Does the CFG from gtirb take account of C++ virtual functions and exception handling handlers?

[trcrsired]

BTW, what should i do if i want to trace a constant that can reach for the CFG?

For example movq $3,%rax movq %rax,(%rsp) movq %rax,%rbx How can I trace all the code that $3 could reach for example?

[tjohnson-gt]

Technically, the CFG in gtirb is capable of modeling C++ virtual function calls - as indirect calls w/ an appropriate set of edges to all the possible targets.

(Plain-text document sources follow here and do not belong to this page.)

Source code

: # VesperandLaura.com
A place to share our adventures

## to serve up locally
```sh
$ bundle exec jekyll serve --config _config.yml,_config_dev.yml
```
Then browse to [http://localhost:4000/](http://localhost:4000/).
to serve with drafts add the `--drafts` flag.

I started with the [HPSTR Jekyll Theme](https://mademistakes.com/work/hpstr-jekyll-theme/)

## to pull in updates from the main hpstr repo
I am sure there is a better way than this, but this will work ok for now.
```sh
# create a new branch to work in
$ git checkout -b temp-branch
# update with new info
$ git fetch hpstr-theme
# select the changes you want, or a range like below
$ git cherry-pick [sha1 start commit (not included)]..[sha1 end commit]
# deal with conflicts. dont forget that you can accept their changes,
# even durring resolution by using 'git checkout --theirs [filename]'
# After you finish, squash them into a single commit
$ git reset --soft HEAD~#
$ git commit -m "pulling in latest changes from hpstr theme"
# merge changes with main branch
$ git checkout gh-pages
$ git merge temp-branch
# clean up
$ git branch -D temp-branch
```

However, if you're using ddisasm, it does not currently attempt to find those edges, so a gtirb file produced by ddisasm will likely have a CFG where a C++ virtual function call is modeled as a CodeBlock w/ a single indirect call edge coming out of it that targets a ProxyBlock. (And similarly for other kinds of indirect function calls.) That edge indicates that we know an indirect call occurs there, but we don't know what the possible targets are for that call.

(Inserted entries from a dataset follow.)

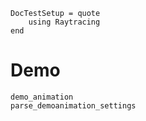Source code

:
 ```@meta
DocTestSetup = quote
    using Raytracing
end
```

# Demo

```@docs
demo_animation
parse_demoanimation_settings
```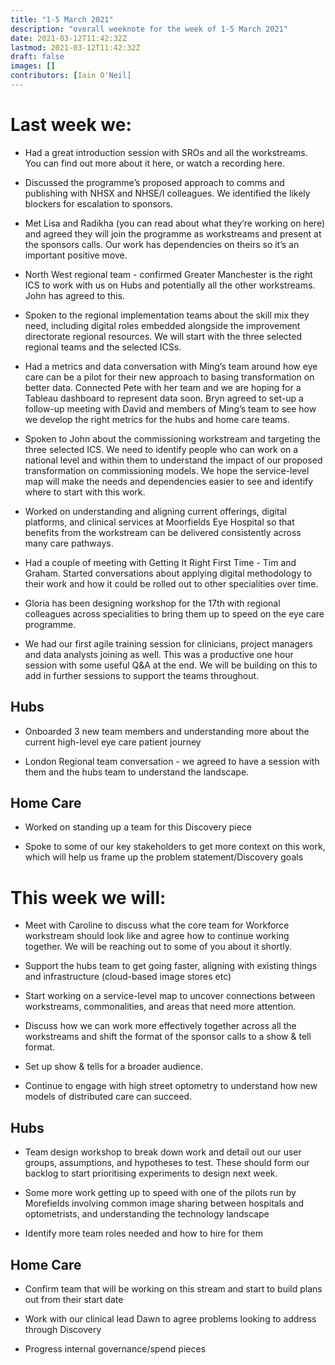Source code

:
 ```yaml
---
title: "1-5 March 2021"
description: "overall weeknote for the week of 1-5 March 2021"
date: 2021-03-12T11:42:32Z
lastmod: 2021-03-12T11:42:32Z
draft: false
images: []
contributors: [Iain O'Neil]
---
```

# Last week we:

* Had a great introduction session with SROs and all the workstreams. You can find out more about it here, or watch a recording here. 

* Discussed the programme’s proposed approach to comms and publishing with NHSX and NHSE/I colleagues. We identified the likely blockers for escalation to sponsors.

* Met Lisa and Radikha (you can read about what they’re working on here) and agreed they will join the programme as workstreams and present at the sponsors calls. Our work has dependencies on theirs so it’s an important positive move.

* North West regional team - confirmed Greater Manchester is the right ICS to work with us on Hubs and potentially all the other workstreams. John has agreed to this.

* Spoken to the regional implementation teams about the skill mix they need, including digital roles embedded alongside the improvement directorate regional resources. We will start with the three selected regional teams and the selected ICSs.


* Had a metrics and data conversation with Ming’s team around how eye care can be a pilot for their new approach to basing transformation on better data.  Connected Pete with her team and we are hoping for a Tableau dashboard to represent data soon. Bryn agreed to set-up a follow-up meeting with David and members of Ming’s team to see how we develop the right metrics for the hubs and home care teams.


* Spoken to John about the commissioning workstream and targeting the three selected ICS. We need to identify people who can work on a national level and within them to understand the impact of our proposed transformation on commissioning models. We hope the service-level map will make the needs and dependencies easier to see and identify where to start with this work.


* Worked on understanding and aligning current offerings, digital platforms, and clinical services at Moorfields Eye Hospital so that benefits from the workstream can be delivered consistently across many care pathways.


* Had a couple of meeting with Getting It Right First Time - Tim and Graham. Started conversations about applying digital methodology to their work and how it could be rolled out to other specialities over time.


* Gloria has been designing workshop for the 17th with regional colleagues across specialities to bring them up to speed on the eye care programme.  


* We had our first agile training session for clinicians, project managers and data analysts joining as well.  This was a productive one hour session with some useful Q&A at the end. We will be building on this to add in further sessions to support the teams throughout.


## Hubs

* Onboarded 3 new team members and understanding more about the current high-level eye care patient journey

* London Regional team conversation - we agreed to have a session with them and the hubs team to understand the landscape.  


## Home Care

* Worked on standing up a team for this Discovery piece

* Spoke to some of our key stakeholders to get more context on this work, which will help us frame up the problem statement/Discovery goals

# This week we will:

* Meet with Caroline to discuss what the core team for Workforce workstream should look like and agree how to continue working together. We will be reaching out to some of you about it shortly.

* Support the hubs team to get going faster, aligning with existing things and infrastructure (cloud-based image stores etc)

* Start working on a service-level map to uncover connections between workstreams, commonalities, and areas that need more attention.

* Discuss how we can work more effectively together across all the workstreams and shift the format of the sponsor calls to a show & tell format.

* Set up show & tells for a broader audience.

* Continue to engage with high street optometry to understand how new models of distributed care can succeed.


## Hubs

* Team design workshop to break down work and detail out our user groups, assumptions, and hypotheses to test. These should form our backlog to start prioritising experiments to design next week.

* Some more work getting up to speed with one of the pilots run by Morefields involving common image sharing between hospitals and optometrists, and understanding the technology landscape

* Identify more team roles needed and how to hire for them

## Home Care

* Confirm team that will be working on this stream and start to build plans out from their start date

* Work with our clinical lead Dawn to agree problems looking to address through Discovery

* Progress internal governance/spend pieces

If you felt inspired, you could write your own analysis to figure out what the correct edges should be and then replace the edge to the ProxyBlock with those edges. There is substantial academic literature out there on doing this. Unfortunately, there's no silver bullet as each compiler can choose to do this differently (though there tend to be common patterns), and you can quite easily run into problems with pointer indirection throwing a wrench in the works.

The gtirb CFG includes no overt support for modeling C++ exception control flow in the abstract. What you'll get is a CFG that models the raw operations exceptional control flow is implemented with. That will vary depending on the platform the software is targeted at.

Regarding your question about reachability of numeric constants, I think this partly depends on what your end-goal is. Do you just want to do one particular trace for a specific constant? Find all such traces at once? Have some backing data structure that allows for efficient random queries for different constants? The range of possible solutions include: performing a kind of partial evaluation by walking forward on the CFG one step at a time and watching what happens with the constant; computing a taint analysis where you treat each constant as a different taint source and math operations as taint scrubbers; building a data dependence graph and the performing forward slices from constants, truncating the slice when math operations are performed. Note that again, pointer dereferences will give you a hard time if you care about following constants through memory and the fact that pointers and pointer arithmetic can create aliases to that memory. Pointer analysis is a very thorny problem.